We need to pay aged care workers more
Claerwen Little, National Director, UnitingCare Australia
There is an intense need for a pay rise in the aged care sector, which is suffering under a sustained funding shortage and linked staffing crisis.
A case to increase wages in the sector is currently being heard by the Fair Work Commission, set against the backdrop of a Federal Election in which aged care is a key vote decider.
The Fair Work Commission holds responsibility for setting mandatory wage rates. Most prominently, it conducts an annual review of the national minimum wage.
A full bench is hearing arguments brought by the Health Services Union and the Australian Nursing and Midwifery Federation to increase minimum wages in aged care by around 25 per cent.
A 25 per cent increase would impact different workers differently but as a gauge, a newly qualified personal carer would go from making $23.09 an hour to $28.86 – not quite $6 per hour.
UnitingCare Australia made a submission endorsing a significant wage increase for aged care workers in line with the arguments put forward by the unions.
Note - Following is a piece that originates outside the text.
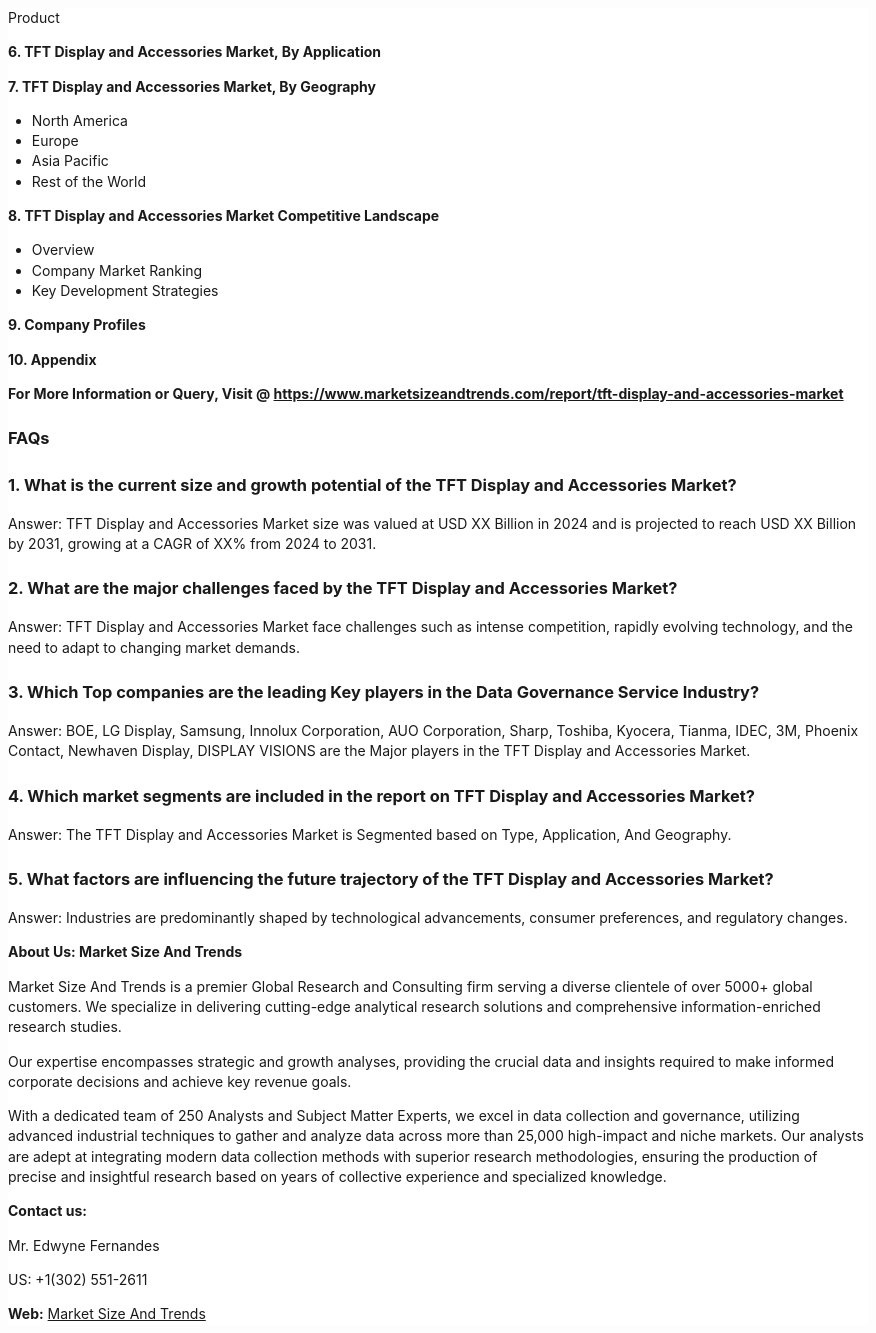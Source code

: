 Product</span></strong></p></div><div class="" data-test-id=""><p><strong><span class="">6. TFT Display and Accessories Market, By Application</span></strong></p></div><div class="" data-test-id=""><p><strong><span class="">7. TFT Display and Accessories Market, By Geography</span></strong></p></div><div class="" data-test-id=""><ul><li><span class="">North America</span></li><li><span class="">Europe</span></li><li><span class="">Asia Pacific</span></li><li><span class="">Rest of the World</span></li></ul></div><div class="" data-test-id=""><p><strong><span class="">8. TFT Display and Accessories Market Competitive Landscape</span></strong></p></div><div class="" data-test-id=""><ul><li><span class="">Overview</span></li><li><span class="">Company Market Ranking</span></li><li><span class="">Key Development Strategies</span></li></ul></div><div class="" data-test-id=""><p><strong><span class="">9. Company Profiles</span></strong></p></div><div class="" data-test-id=""><p><strong><span class="">10. Appendix</span></strong></p></div><div class="" data-test-id=""><p><strong><span class="">For More Information or Query, Visit @ <a href="https://www.marketsizeandtrends.com/report/tft-display-and-accessories-market" target="_blank">https://www.marketsizeandtrends.com/report/tft-display-and-accessories-market</a></span></strong></p></div><div class="" data-test-id=""><div class="article-main__content" data-test-id="publishing-text-block"><h3><strong><span class="">FAQs</span></strong></h3></div><div class="article-main__content" data-test-id="publishing-text-block"><h3><span class="">1. What is the current size and growth potential of the TFT Display and Accessories Market?</span></h3></div><div class="article-main__content" data-test-id="publishing-text-block"><p><span class="font-[700]">Answer</span><span class="">: TFT Display and Accessories Market size was valued at USD XX Billion in 2024 and is projected to reach USD XX Billion by 2031, growing at a CAGR of XX% from 2024 to 2031.</span></p></div><div class="article-main__content" data-test-id="publishing-text-block"><h3><span class="">2. What are the major challenges faced by the TFT Display and Accessories Market?</span></h3></div><div class="article-main__content" data-test-id="publishing-text-block"><p><span class="font-[700]">Answer</span><span class="">: TFT Display and Accessories Market face challenges such as intense competition, rapidly evolving technology, and the need to adapt to changing market demands.</span></p></div><div class="article-main__content" data-test-id="publishing-text-block"><h3><span class="">3. Which Top companies are the leading Key players in the Data Governance Service Industry?</span></h3></div><div class="article-main__content" data-test-id="publishing-text-block"><p><span class="font-[700]">Answer</span><span class="">: BOE, LG Display, Samsung, Innolux Corporation, AUO Corporation, Sharp, Toshiba, Kyocera, Tianma, IDEC, 3M, Phoenix Contact, Newhaven Display, DISPLAY VISIONS are the Major players in the TFT Display and Accessories Market.</span></p></div><div class="article-main__content" data-test-id="publishing-text-block"><h3><span class="">4. Which market segments are included in the report on TFT Display and Accessories Market?</span></h3></div><div class="article-main__content" data-test-id="publishing-text-block"><p><span class="font-[700]">Answer</span><span class="">: The TFT Display and Accessories Market is Segmented based on Type, Application, And Geography.</span></p></div><div class="article-main__content" data-test-id="publishing-text-block"><h3><span class="">5. What factors are influencing the future trajectory of the TFT Display and Accessories Market?</span></h3></div><div class="article-main__content" data-test-id="publishing-text-block"><p><span class="font-[700]">Answer:</span><span class="">&nbsp;Industries are predominantly shaped by technological advancements, consumer preferences, and regulatory changes.</span></p></div><p><strong><span class="">About Us: Market Size And Trends</span></strong></p></div><div class="" data-test-id=""><p><span class="">Market Size And Trends is a premier Global Research and Consulting firm serving a diverse clientele of over 5000+ global customers. We specialize in delivering cutting-edge analytical research solutions and comprehensive information-enriched research studies.</span></p></div><div class="" data-test-id=""><p><span class="">Our expertise encompasses strategic and growth analyses, providing the crucial data and insights required to make informed corporate decisions and achieve key revenue goals.</span></p></div><div class="" data-test-id=""><p><span class="">With a dedicated team of 250 Analysts and Subject Matter Experts, we excel in data collection and governance, utilizing advanced industrial techniques to gather and analyze data across more than 25,000 high-impact and niche markets. Our analysts are adept at integrating modern data collection methods with superior research methodologies, ensuring the production of precise and insightful research based on years of collective experience and specialized knowledge.</span></p></div><div class="" data-test-id=""><p><strong><span class="">Contact us:</span></strong></p></div><div class="" data-test-id=""><p><span class="">Mr. Edwyne Fernandes</span></p></div><div class="" data-test-id=""><p><span class="">US: +1(302) 551-2611<br /></span></p><p><span class=""><strong>Web:</strong> <a href="https://www.marketsizeandtrends.com/" target="_blank">Market Size And Trends</a></span></p></div>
Our analysis estimates the headline cost of a 25 per cent pay rise to be around $4 billion annually.
That increase is essential and it’s also essential that the increase is matched with equivalent government funding. StewartBrown’s December 2021 Aged Care Financial Performance Survey found 60 per cent of residential aged care homes are running at a loss – in rural and remote facilities, that rate is 65 per cent.
Living on aged care wages is a challenge. The Australian Aged Care Collaboration undertook an analysis that found a single aged care worker under 35 had $112 left each week after rent, transport, groceries, and health bills. Where the worker was a single parent, they run a $148 weekly loss after accounting for the same costs.
This undervaluing is reflective of a broader undervaluation of care in our society. Care is neither cheap nor free and we need to reckon with this fact if we want to make serious progress on gender equity. Noteworthily, 86 per cent of aged care workers are women.
Currently the typical aged care worker earns 58 per cent what the typical worker in Australia. With a 25 per cent pay hike, the typical aged care worker would earn home 73 per cent of the typical worker in Australia.
The need for a well-functioning aged care sector is plain. Ageing Australians deserve to live with dignity and there is too much unfinished business from the Royal Commission’s final report. Ongoing funding cuts are to blame, including insufficient pay for staff.
More, rapid growth is projected in demand for age care services, and we will need large numbers of additional staff to meet this. Aged care needs to be an attractive place to work and getting a pay raise for workers cannot be delayed.